Most people in the west are familiar with the concept of insurance. Most of us pay at least one insurance policy. What is it that we really hope to be accomplishing by this?
Insurance works by having customers pay fees in return for protection against some money-related disaster. When a specified disaster (such as a car crash) happens, the insurance company then pays (some of) the cost. The idea is that you would not be able to afford this unexpected disaster, and the insurance company takes that burden off of you. If nothing bad ever happens, then you just keep paying.
That is, insurance is a bet against yourself. The only way the insurance ever “pays off” is when you experience a disaster. Car insurance is a bet that you will crash. Life insurance is a bet that you will die sooner rather than later. The insurance company itself is actually betting on you. As long as nothing bad happens to their customers (on average), they make money.
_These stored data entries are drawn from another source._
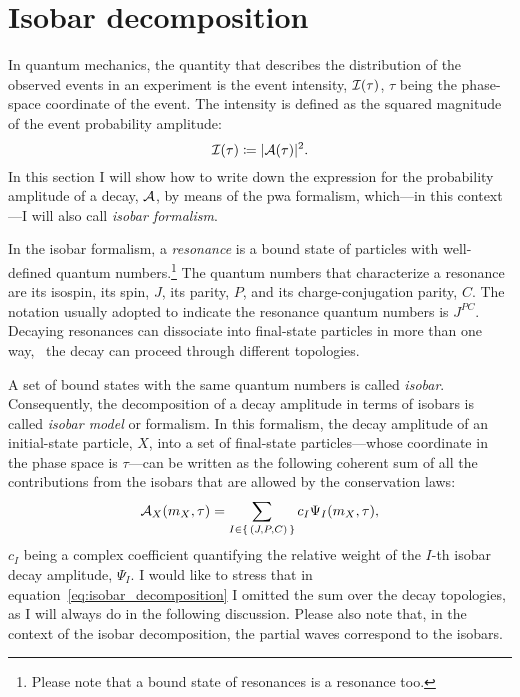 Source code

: \section{Isobar decomposition}

    In quantum mechanics, the quantity that describes the distribution of the observed events in an experiment is the event intensity, $\mathcal{I}(\tau)$, $\tau$ being the phase-space coordinate of the event.
    The intensity is defined as the squared magnitude of the event probability amplitude:
    \begin{equation}
        \mathcal{I}(\tau) \coloneqq \lvert\mathcal{A}(\tau)\rvert^2.
    \end{equation}
    In this section I will show how to write down the expression for the probability amplitude of a decay, $\mathcal{A}$, by means of the \ac{pwa} formalism, which---in this context---I will also call \emph{isobar formalism}.


    In the isobar formalism, a \emph{resonance} is a bound state of particles with well-defined quantum numbers.\footnote{Please note that a bound state of resonances is a resonance too.}
    The quantum numbers that characterize a resonance are its isospin, its spin, $J$, its parity, $P$, and its charge-conjugation parity, $C$.
    The notation usually adopted to indicate the resonance quantum numbers is $J^{PC}$.
    Decaying resonances can dissociate into final-state particles in more than one way, \ie~the decay can proceed through different topologies.


    A set of bound states with the same quantum numbers is called \emph{isobar}.
    Consequently, the decomposition of a decay amplitude in terms of isobars is called \emph{isobar model} or formalism.
    In this formalism, the decay amplitude of an initial-state particle, $X$, into a set of final-state particles---whose coordinate in the phase space is $\tau$---can be written as the following coherent sum of all the contributions from the isobars that are allowed by the conservation laws:
    \begin{equation}\label{eq:isobar_decomposition}
        \mathcal{A}_X(m_X,\tau) = \sum_{I\in\set{(J, P, C)}} c_I \Psi_I(m_X, \tau),
    \end{equation}
    $c_I$ being a complex coefficient quantifying the relative weight of the $I$-th isobar decay amplitude, $\Psi_I$.
    I would like to stress that in equation~\eqref{eq:isobar_decomposition} I omitted the sum over the decay topologies, as I will always do in the following discussion.
    Please also note that, in the context of the isobar decomposition, the partial waves correspond to the isobars.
So, if you have bad things happen to you all the time, insurance is a good deal. Otherwise, you will end up paying more than it would cost to recover from the disaster, just for the “protection”, in which case a savings account would be a better investment.
Why do we buy insurance, then? Why not just save? Well, the biggest reason is that if some disaster occurs before the savings account has filled up, insurance is a better deal. There is a fear that, if disaster strikes, we might end up in debt (or worse). We want protection. There has to be a better way to get it.
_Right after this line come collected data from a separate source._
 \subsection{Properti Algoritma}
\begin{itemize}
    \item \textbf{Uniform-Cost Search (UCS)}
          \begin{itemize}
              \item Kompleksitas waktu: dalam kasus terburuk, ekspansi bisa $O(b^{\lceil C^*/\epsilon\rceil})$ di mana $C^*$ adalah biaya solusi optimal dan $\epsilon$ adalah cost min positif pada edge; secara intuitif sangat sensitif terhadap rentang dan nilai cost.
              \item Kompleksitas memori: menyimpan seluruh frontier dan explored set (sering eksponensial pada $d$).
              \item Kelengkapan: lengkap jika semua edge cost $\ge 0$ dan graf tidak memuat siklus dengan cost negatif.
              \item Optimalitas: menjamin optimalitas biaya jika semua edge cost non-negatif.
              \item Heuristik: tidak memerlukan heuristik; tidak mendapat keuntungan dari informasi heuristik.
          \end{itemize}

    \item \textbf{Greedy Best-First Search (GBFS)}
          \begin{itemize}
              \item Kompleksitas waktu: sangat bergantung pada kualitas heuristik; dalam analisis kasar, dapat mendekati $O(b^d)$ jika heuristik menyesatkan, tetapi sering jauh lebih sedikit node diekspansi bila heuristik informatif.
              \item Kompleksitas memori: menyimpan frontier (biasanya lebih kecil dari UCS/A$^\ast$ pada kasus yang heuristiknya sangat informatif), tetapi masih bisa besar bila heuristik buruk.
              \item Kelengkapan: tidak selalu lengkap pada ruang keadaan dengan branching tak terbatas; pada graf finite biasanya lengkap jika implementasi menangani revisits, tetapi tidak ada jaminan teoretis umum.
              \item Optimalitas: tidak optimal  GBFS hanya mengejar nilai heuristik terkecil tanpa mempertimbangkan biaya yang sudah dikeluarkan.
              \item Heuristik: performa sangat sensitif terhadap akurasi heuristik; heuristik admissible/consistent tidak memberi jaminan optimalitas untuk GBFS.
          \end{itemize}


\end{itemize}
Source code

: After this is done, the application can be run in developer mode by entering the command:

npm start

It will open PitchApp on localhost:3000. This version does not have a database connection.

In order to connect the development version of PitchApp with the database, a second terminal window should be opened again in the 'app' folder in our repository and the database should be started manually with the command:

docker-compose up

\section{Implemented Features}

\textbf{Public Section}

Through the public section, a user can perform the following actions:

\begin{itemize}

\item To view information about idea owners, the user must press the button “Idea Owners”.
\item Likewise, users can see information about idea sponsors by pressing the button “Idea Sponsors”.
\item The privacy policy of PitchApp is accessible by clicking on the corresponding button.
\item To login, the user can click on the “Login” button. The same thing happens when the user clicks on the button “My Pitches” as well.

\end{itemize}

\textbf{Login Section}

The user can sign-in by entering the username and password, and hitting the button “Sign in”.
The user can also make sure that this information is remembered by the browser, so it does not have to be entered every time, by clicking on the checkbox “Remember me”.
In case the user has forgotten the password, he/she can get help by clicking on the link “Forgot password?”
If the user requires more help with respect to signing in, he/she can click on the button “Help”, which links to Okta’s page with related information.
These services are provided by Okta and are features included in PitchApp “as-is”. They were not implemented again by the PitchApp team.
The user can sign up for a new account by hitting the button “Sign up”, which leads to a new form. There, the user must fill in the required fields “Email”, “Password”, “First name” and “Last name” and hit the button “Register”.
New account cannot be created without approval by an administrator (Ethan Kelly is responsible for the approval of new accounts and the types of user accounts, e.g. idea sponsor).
Let’s say I have a barn, and it burns down. I don’t have insurance, and I have not yet saved enough money to build a new barn. I cannot live without a barn (my livelihood depends on it), so I cannot just alter my lifestyle to a barnless lifestyle. A very traditional solution to this problem was/is the barn raising. A barn raising is when the entire community comes together, pools their resources, and rebuilds my barn. Why do they do this? Well, because if their barn burns down I’ll do the same for them. Essentially we are treating our pooled savings (and other resources, primarily manpower) as an on-the-fly insurance pool. This is a bet on the community, because if nothing bad happens, everyone keeps their money.
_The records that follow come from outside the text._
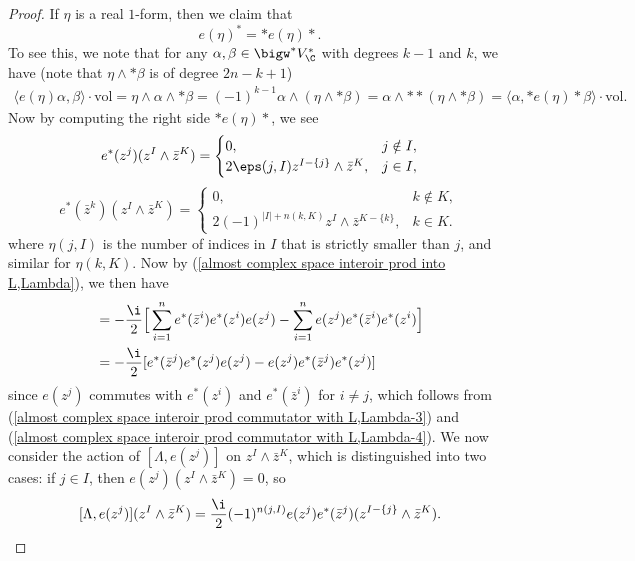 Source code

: \begin{proof}
If $\eta$ is a real $1$-form, then we claim that
\[e(\eta)^*=\ast e(\eta)\ast.\]
To see this, we note that for any $\alpha,\beta\in\bigw^*V^*_{\C}$ with degrees $k-1$ and $k$, we have (note that $\eta\wedge\ast\beta$ is of degree $2n-k+1$)
\begin{align*}
\langle e(\eta)\alpha,\beta\rangle\cdot\mathrm{vol}=\eta\wedge\alpha\wedge\ast\beta=(-1)^{k-1}\alpha\wedge(\eta\wedge\ast\beta)=\alpha\wedge\ast\ast(\eta\wedge\ast\beta)=\langle\alpha,\ast e(\eta)\ast\beta\rangle\cdot\mathrm{vol}.
\end{align*}
Now by computing the right side $\ast e(\eta)\ast$, we see
\begin{equation}\label{almost complex space interoir prod commutator with L,Lambda-3}
e^*(z^j)(z^I\wedge\bar{z}^K)=\begin{cases}
0,&j\notin I,\\
2\eps(j,I)z^{I-\{j\}}\wedge\bar{z}^K,&j\in I,
\end{cases}
\end{equation}
\begin{equation}\label{almost complex space interoir prod commutator with L,Lambda-4}
e^*(\bar{z}^k)(z^I\wedge\bar{z}^K)=\begin{cases}
0,&k\notin K,\\
2(-1)^{|I|+n(k,K)}z^I\wedge\bar{z}^{K-\{k\}},&k\in K.
\end{cases}
\end{equation}
where $\eta(j,I)$ is the number of indices in $I$ that is strictly smaller than $j$, and similar for $\eta(k,K)$. Now by (\ref{almost complex space interoir prod into L,Lambda}), we then have
\begin{align*}
[\Lambda,e(z^j)]&=-\frac{\i}{2}\Big[\sum_{i=1}^{n}e^*(\bar{z}^i)e^*(z^i)e(z^j)-\sum_{i=1}^{n}e(z^j)e^*(\bar{z}^i)e^*(z^i)\Big]\\
&=-\frac{\i}{2}[e^*(\bar{z}^j)e^*(z^j)e(z^j)-e(z^j)e^*(\bar{z}^j)e^*(z^j)]
\end{align*}
since $e(z^j)$ commutes with $e^*(z^i)$ and $e^*(\bar{z}^i)$ for $i\neq j$, which follows from (\ref{almost complex space interoir prod commutator with L,Lambda-3}) and (\ref{almost complex space interoir prod commutator with L,Lambda-4}). We now consider the action of $[\Lambda,e(z^j)]$ on $z^I\wedge\bar{z}^K$, which is distinguished into two cases: if $j\in I$, then $e(z^j)(z^I\wedge\bar{z}^K)=0$, so
\[[\Lambda,e(z^j)](z^I\wedge\bar{z}^K)=\frac{\i}{2}(-1)^{n(j,I)}e(z^j)e^*(\bar{z}^j)(z^{I-\{j\}}\wedge\bar{z}^K).\]

\end{proof}
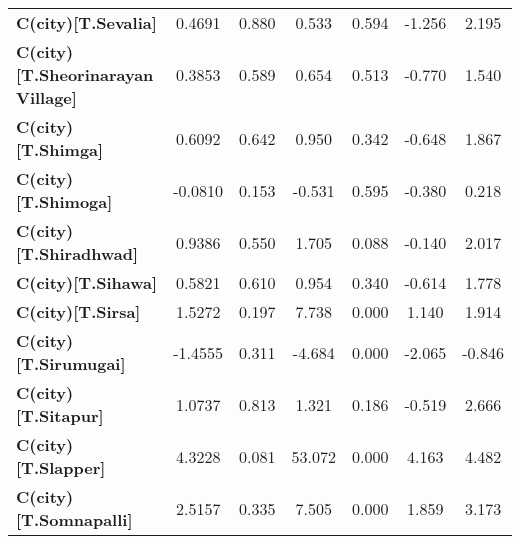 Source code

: \begin{center}
\begin{tabular}{lcccccc}
\textbf{C(city)[T.Sevalia]}                                                                         &       0.4691  &        0.880     &     0.533  &         0.594        &       -1.256    &        2.195     \\
\textbf{C(city)[T.Sheorinarayan Village]}                                                           &       0.3853  &        0.589     &     0.654  &         0.513        &       -0.770    &        1.540     \\
\textbf{C(city)[T.Shimga]}                                                                          &       0.6092  &        0.642     &     0.950  &         0.342        &       -0.648    &        1.867     \\
\textbf{C(city)[T.Shimoga]}                                                                         &      -0.0810  &        0.153     &    -0.531  &         0.595        &       -0.380    &        0.218     \\
\textbf{C(city)[T.Shiradhwad]}                                                                      &       0.9386  &        0.550     &     1.705  &         0.088        &       -0.140    &        2.017     \\
\textbf{C(city)[T.Sihawa]}                                                                          &       0.5821  &        0.610     &     0.954  &         0.340        &       -0.614    &        1.778     \\
\textbf{C(city)[T.Sirsa]}                                                                           &       1.5272  &        0.197     &     7.738  &         0.000        &        1.140    &        1.914     \\
\textbf{C(city)[T.Sirumugai]}                                                                       &      -1.4555  &        0.311     &    -4.684  &         0.000        &       -2.065    &       -0.846     \\
\textbf{C(city)[T.Sitapur]}                                                                         &       1.0737  &        0.813     &     1.321  &         0.186        &       -0.519    &        2.666     \\
\textbf{C(city)[T.Slapper]}                                                                         &       4.3228  &        0.081     &    53.072  &         0.000        &        4.163    &        4.482     \\
\textbf{C(city)[T.Somnapalli]}                                                                      &       2.5157  &        0.335     &     7.505  &         0.000        &        1.859    &        3.173     \\

\end{tabular}
\end{center}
Barn raisings are great, but they have a problem: what if community members do not save well? What if they want to help, but the money is simply not around? This is where we get another strategy from: pooled community savings. A group of people open a fund together, and pay dues just like they would to an insurance company. Payments are made out of the fund (based on community vote, or similar) when this is a disaster. If the fund has enough money in it, then dues can be lessened or stopped. Members may even be allowed to transfer “their portion” to another fund if there is a good reason. PeerCover and others are doing pretty innovative work in this area.
What strategy to pick depends quite a bit on the situation, and there are a few places where insurance cannot be avoided (car liability insurance is legally mandated in many places), but there are a number of options available. Let’s stop betting against ourselves out of fear.